Your task is to copy every line of the records below that contains "https".

(RECORDED INFORMATION begins)

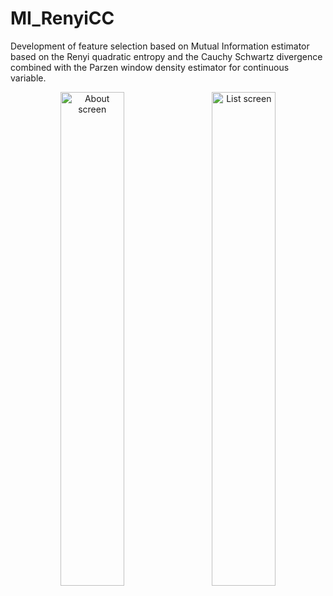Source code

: # MI_RenyiCC
Development of feature selection based on Mutual Information estimator based on the Renyi quadratic entropy and the Cauchy Schwartz divergence combined with the Parzen window density estimator for continuous variable.

<div align="center">
        <img width="45%" src="https://github.com/cdamon/MI_RenyiCC/blob/master/Correlation_ex.png" alt="About screen" title="An example of the correlation of x and y for various distributions of (x,y) pairs"</img>
        <img height="0" width="8px">
        <img width="45%" src="https://github.com/cdamon/MI_RenyiCC/blob/master/MI_correlation_ex.png" alt="List screen" title="List screen"></img>
</div>

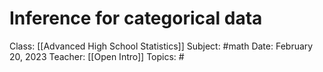 # Inference for categorical data

Class: [[Advanced High School Statistics]]
Subject: #math 
Date: February 20, 2023
Teacher: [[Open Intro]]
Topics: #

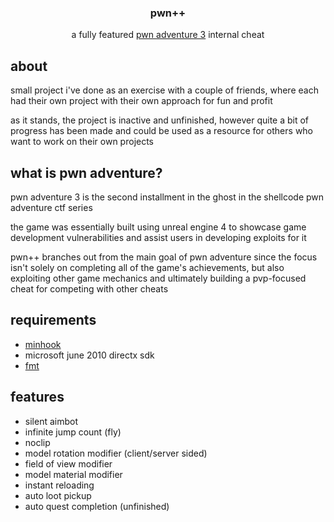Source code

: 
<h3 align="center">pwn++</h3>
<p align="center">
a fully featured <a href="https://www.pwnadventure.com/">pwn adventure 3</a> internal cheat
</p>

## about
small project i've done as an exercise with a couple of friends, where each had their own project with their own approach for fun and profit

as it stands, the project is inactive and unfinished, however quite a bit of progress has been made and could be used as a resource for others who want to work on their own projects

## what is pwn adventure?
pwn adventure 3 is the second installment in the ghost in the shellcode pwn adventure ctf series

the game was essentially built using unreal engine 4 to showcase game development vulnerabilities and assist users in developing exploits for it

pwn++ branches out from the main goal of pwn adventure since the focus isn't solely on completing all of the game's achievements, but also exploiting other game mechanics and ultimately building a pvp-focused cheat for competing with other cheats

## requirements
- [minhook](https://github.com/TsudaKageyu/minhook)
- microsoft june 2010 directx sdk
- [fmt](https://github.com/fmtlib/fmt)

## features
- silent aimbot
- infinite jump count (fly)
- noclip
- model rotation modifier (client/server sided)
- field of view modifier
- model material modifier
- instant reloading
- auto loot pickup
- auto quest completion (unfinished)
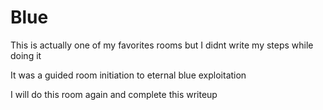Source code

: # Blue

This is actually one of my favorites rooms but I didnt write my steps while doing it

It was a guided room initiation to eternal blue exploitation

I will do this room again and complete this writeup
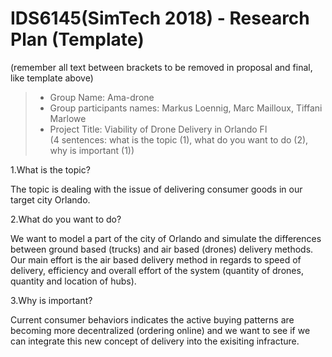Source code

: # IDS6145(SimTech 2018) - Research Plan (Template)
(remember all text between brackets to be removed in proposal and final, like template above)

> * Group Name: Ama-drone
> * Group participants names: Markus Loennig, Marc Mailloux, Tiffani Marlowe
> * Project Title: Viability of Drone Delivery in Orlando Fl  
(4 sentences: what is the topic (1), what do you want to do (2), why is important (1))

1.What is the topic?

The topic is dealing with the issue of delivering consumer goods in our target city Orlando.

2.What do you want to do?

We want to model a part of the city of Orlando and simulate the differences between ground based (trucks) and air based (drones) delivery methods. Our main effort is the air based delivery method in regards to speed of delivery, efficiency and overall effort of the system (quantity of drones, quantity and location of hubs).

3.Why is important?

Current consumer behaviors indicates the active buying patterns are becoming more decentralized (ordering online) and we want to see if we can integrate this new concept of delivery into the exisiting infracture.
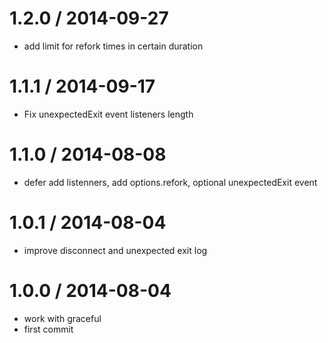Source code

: 
1.2.0 / 2014-09-27
==================

 * add limit for refork times in certain duration

1.1.1 / 2014-09-17
==================

 * Fix unexpectedExit event listeners length

1.1.0 / 2014-08-08
==================

 * defer add listenners, add options.refork, optional unexpectedExit event

1.0.1 / 2014-08-04
==================

 * improve disconnect and unexpected exit log

1.0.0 / 2014-08-04
==================

 * work with graceful
 * first commit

(RECORDED INFORMATION ends)

■ **RESPONSE TO THIS EXERCISE**:
        <img width="45%" src="https://github.com/cdamon/MI_RenyiCC/blob/master/Correlation_ex.png" alt="About screen" title="An example of the correlation of x and y for various distributions of (x,y) pairs"</img>
        <img width="45%" src="https://github.com/cdamon/MI_RenyiCC/blob/master/MI_correlation_ex.png" alt="List screen" title="List screen"></img>
a fully featured <a href="https://www.pwnadventure.com/">pwn adventure 3</a> internal cheat
- [minhook](https://github.com/TsudaKageyu/minhook)
- [fmt](https://github.com/fmtlib/fmt)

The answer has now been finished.